Is Reference Necessary in the Evaluation of NLG Systems? When and Where?
Shuqian Sheng | Yi Xu | Luoyi Fu | Jiaxin Ding | Lei Zhou | Xinbing Wang | Chenghu Zhou
Proceedings of the 2024 Conference of the North American Chapter of the Association for Computational Linguistics: Human Language Technologies (Volume 1: Long Papers)
Shuqian Sheng | Yi Xu | Luoyi Fu | Jiaxin Ding | Lei Zhou | Xinbing Wang | Chenghu Zhou
Proceedings of the 2024 Conference of the North American Chapter of the Association for Computational Linguistics: Human Language Technologies (Volume 1: Long Papers)

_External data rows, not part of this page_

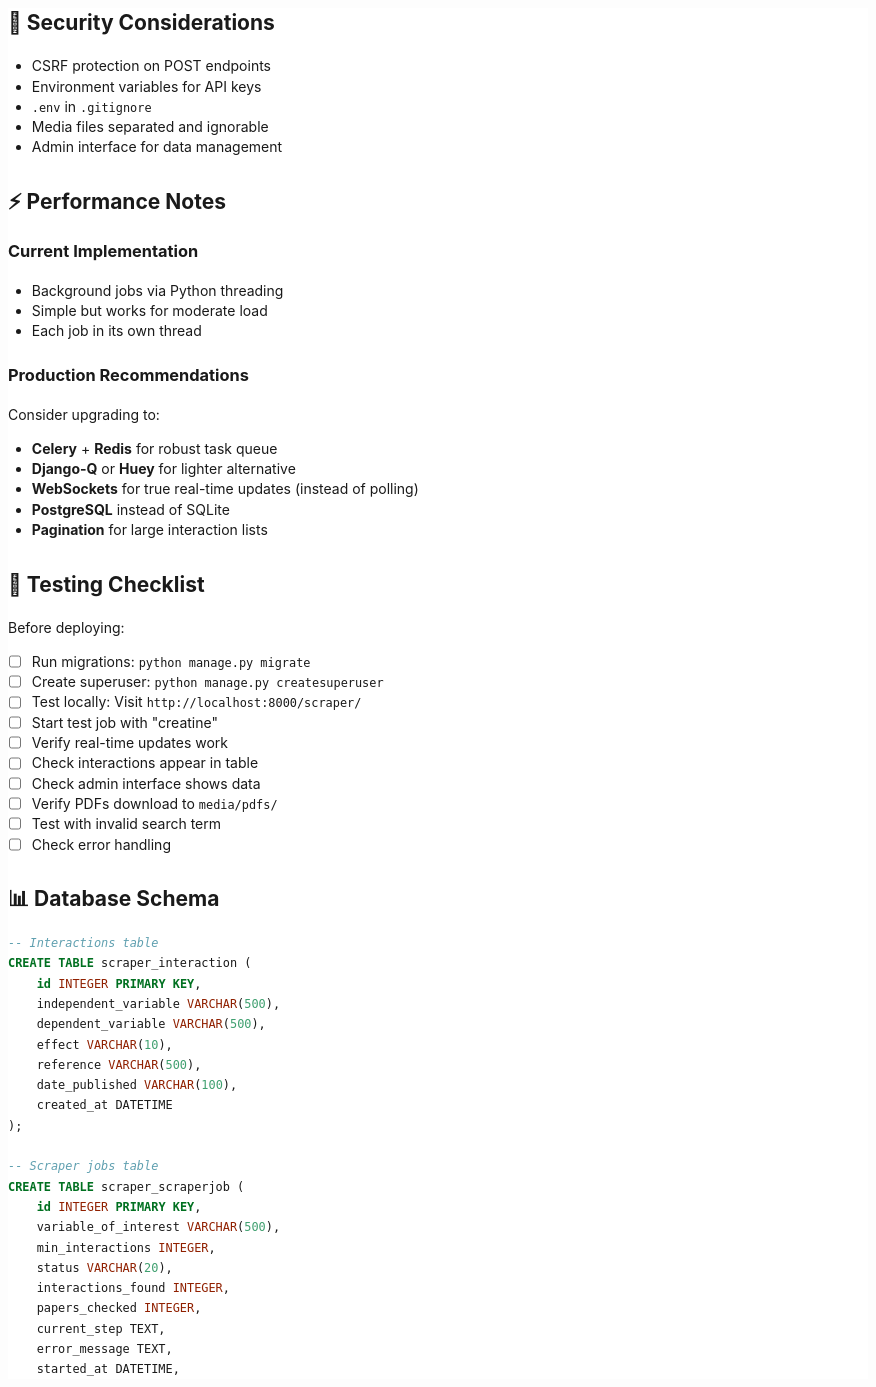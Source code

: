 ## 🔐 Security Considerations

- CSRF protection on POST endpoints
- Environment variables for API keys
- `.env` in `.gitignore`
- Media files separated and ignorable
- Admin interface for data management

## ⚡ Performance Notes

### Current Implementation
- Background jobs via Python threading
- Simple but works for moderate load
- Each job in its own thread

### Production Recommendations
Consider upgrading to:
- **Celery** + **Redis** for robust task queue
- **Django-Q** or **Huey** for lighter alternative
- **WebSockets** for true real-time updates (instead of polling)
- **PostgreSQL** instead of SQLite
- **Pagination** for large interaction lists

## 🧪 Testing Checklist

Before deploying:
- [ ] Run migrations: `python manage.py migrate`
- [ ] Create superuser: `python manage.py createsuperuser`
- [ ] Test locally: Visit `http://localhost:8000/scraper/`
- [ ] Start test job with "creatine"
- [ ] Verify real-time updates work
- [ ] Check interactions appear in table
- [ ] Check admin interface shows data
- [ ] Verify PDFs download to `media/pdfs/`
- [ ] Test with invalid search term
- [ ] Check error handling

## 📊 Database Schema

```sql
-- Interactions table
CREATE TABLE scraper_interaction (
    id INTEGER PRIMARY KEY,
    independent_variable VARCHAR(500),
    dependent_variable VARCHAR(500),
    effect VARCHAR(10),
    reference VARCHAR(500),
    date_published VARCHAR(100),
    created_at DATETIME
);

-- Scraper jobs table
CREATE TABLE scraper_scraperjob (
    id INTEGER PRIMARY KEY,
    variable_of_interest VARCHAR(500),
    min_interactions INTEGER,
    status VARCHAR(20),
    interactions_found INTEGER,
    papers_checked INTEGER,
    current_step TEXT,
    error_message TEXT,
    started_at DATETIME,
```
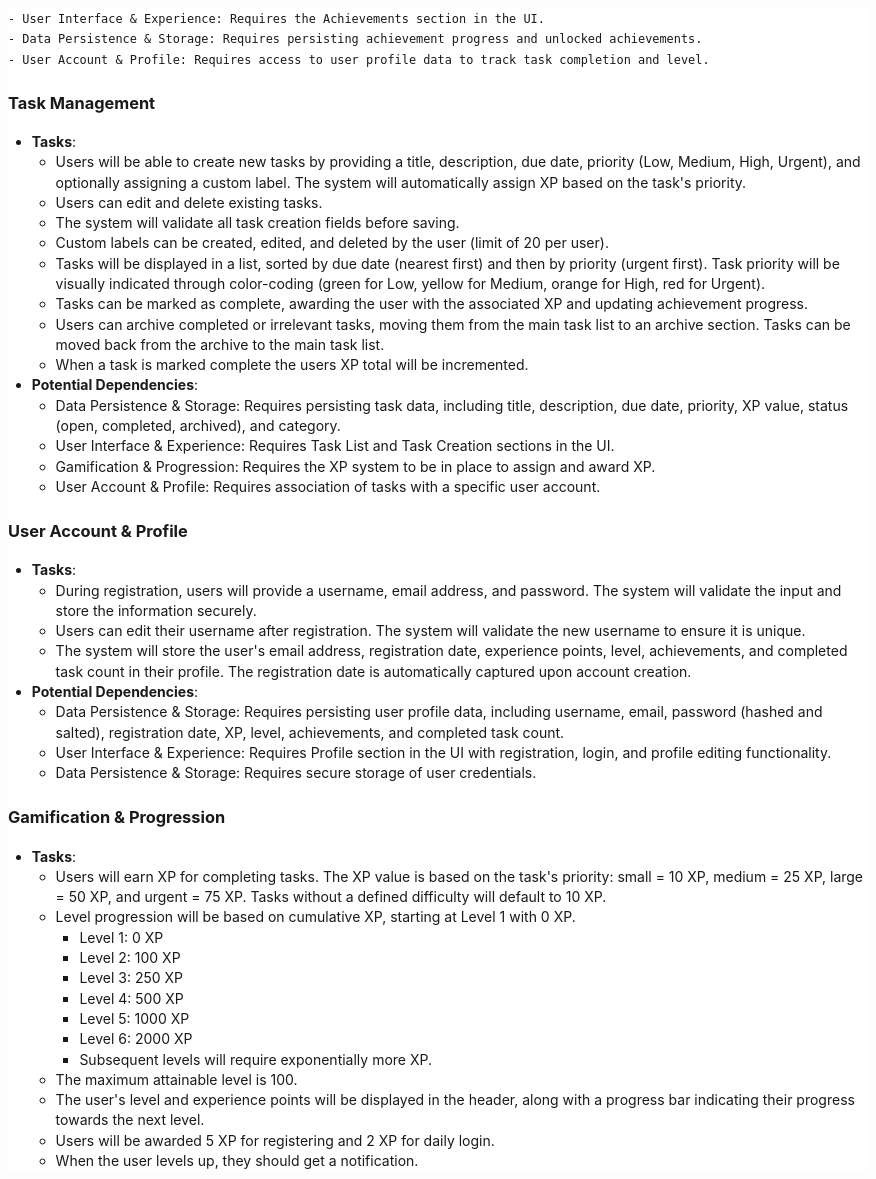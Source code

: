     - User Interface & Experience: Requires the Achievements section in the UI.
    - Data Persistence & Storage: Requires persisting achievement progress and unlocked achievements.
    - User Account & Profile: Requires access to user profile data to track task completion and level.

### Task Management

- **Tasks**:
    - Users will be able to create new tasks by providing a title, description, due date, priority (Low, Medium, High, Urgent), and optionally assigning a custom label. The system will automatically assign XP based on the task's priority.
    - Users can edit and delete existing tasks.
    - The system will validate all task creation fields before saving.
    - Custom labels can be created, edited, and deleted by the user (limit of 20 per user).
    - Tasks will be displayed in a list, sorted by due date (nearest first) and then by priority (urgent first). Task priority will be visually indicated through color-coding (green for Low, yellow for Medium, orange for High, red for Urgent).
    - Tasks can be marked as complete, awarding the user with the associated XP and updating achievement progress.
    - Users can archive completed or irrelevant tasks, moving them from the main task list to an archive section. Tasks can be moved back from the archive to the main task list.
    - When a task is marked complete the users XP total will be incremented.
- **Potential Dependencies**:
    - Data Persistence & Storage: Requires persisting task data, including title, description, due date, priority, XP value, status (open, completed, archived), and category.
    - User Interface & Experience: Requires Task List and Task Creation sections in the UI.
    - Gamification & Progression: Requires the XP system to be in place to assign and award XP.
    - User Account & Profile: Requires association of tasks with a specific user account.

### User Account & Profile

- **Tasks**:
    - During registration, users will provide a username, email address, and password. The system will validate the input and store the information securely.
    - Users can edit their username after registration. The system will validate the new username to ensure it is unique.
    - The system will store the user's email address, registration date, experience points, level, achievements, and completed task count in their profile. The registration date is automatically captured upon account creation.
- **Potential Dependencies**:
    - Data Persistence & Storage: Requires persisting user profile data, including username, email, password (hashed and salted), registration date, XP, level, achievements, and completed task count.
    - User Interface & Experience: Requires Profile section in the UI with registration, login, and profile editing functionality.
    - Data Persistence & Storage: Requires secure storage of user credentials.

### Gamification & Progression

- **Tasks**:
    - Users will earn XP for completing tasks. The XP value is based on the task's priority: small = 10 XP, medium = 25 XP, large = 50 XP, and urgent = 75 XP. Tasks without a defined difficulty will default to 10 XP.
    - Level progression will be based on cumulative XP, starting at Level 1 with 0 XP.
        - Level 1: 0 XP
        - Level 2: 100 XP
        - Level 3: 250 XP
        - Level 4: 500 XP
        - Level 5: 1000 XP
        - Level 6: 2000 XP
        - Subsequent levels will require exponentially more XP.
    - The maximum attainable level is 100.
    - The user's level and experience points will be displayed in the header, along with a progress bar indicating their progress towards the next level.
    - Users will be awarded 5 XP for registering and 2 XP for daily login.
    - When the user levels up, they should get a notification.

The majority of automatic metrics for evaluating NLG systems are reference-based. However, the challenge of collecting human annotation results in a lack of reliable references in numerous application scenarios. Despite recent advancements in reference-free metrics, it has not been well understood when and where they can be used as an alternative to reference-based metrics. In this study, by employing diverse analytical approaches, we comprehensively assess the performance of both metrics across a wide range of NLG tasks, encompassing eight datasets and eight evaluation models. Based on solid experiments, the results show that reference-free metrics exhibit a higher correlation with human judgment and greater sensitivity to deficiencies in language quality. However, their effectiveness varies across tasks and is influenced by the quality of candidate texts. Therefore, it’s important to assess the performance of reference-free metrics before applying them to a new task, especially when inputs are in uncommon form or when the answer space is highly variable. Our study can provide insight into the appropriate application of automatic metrics and the impact of metric choice on evaluation performance.